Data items
Start of Block
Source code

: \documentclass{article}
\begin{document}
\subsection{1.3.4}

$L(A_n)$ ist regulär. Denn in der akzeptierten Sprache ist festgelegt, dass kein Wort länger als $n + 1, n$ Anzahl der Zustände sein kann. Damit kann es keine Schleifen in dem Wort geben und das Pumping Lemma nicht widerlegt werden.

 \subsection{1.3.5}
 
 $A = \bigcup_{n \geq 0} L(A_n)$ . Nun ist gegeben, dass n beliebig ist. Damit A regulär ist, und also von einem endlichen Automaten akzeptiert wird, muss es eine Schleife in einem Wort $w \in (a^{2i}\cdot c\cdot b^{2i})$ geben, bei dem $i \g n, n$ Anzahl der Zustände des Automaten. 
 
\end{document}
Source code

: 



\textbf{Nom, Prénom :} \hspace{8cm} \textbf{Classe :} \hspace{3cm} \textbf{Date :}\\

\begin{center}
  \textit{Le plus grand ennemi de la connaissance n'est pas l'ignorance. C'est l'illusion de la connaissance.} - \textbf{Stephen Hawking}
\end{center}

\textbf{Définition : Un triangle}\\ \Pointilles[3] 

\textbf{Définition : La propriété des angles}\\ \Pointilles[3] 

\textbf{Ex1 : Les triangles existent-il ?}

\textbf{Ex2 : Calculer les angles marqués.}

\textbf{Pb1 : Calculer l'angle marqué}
End of Block
Only the count is wanted. Find the lines of the records that include the word "Pointilles" and state how many.

2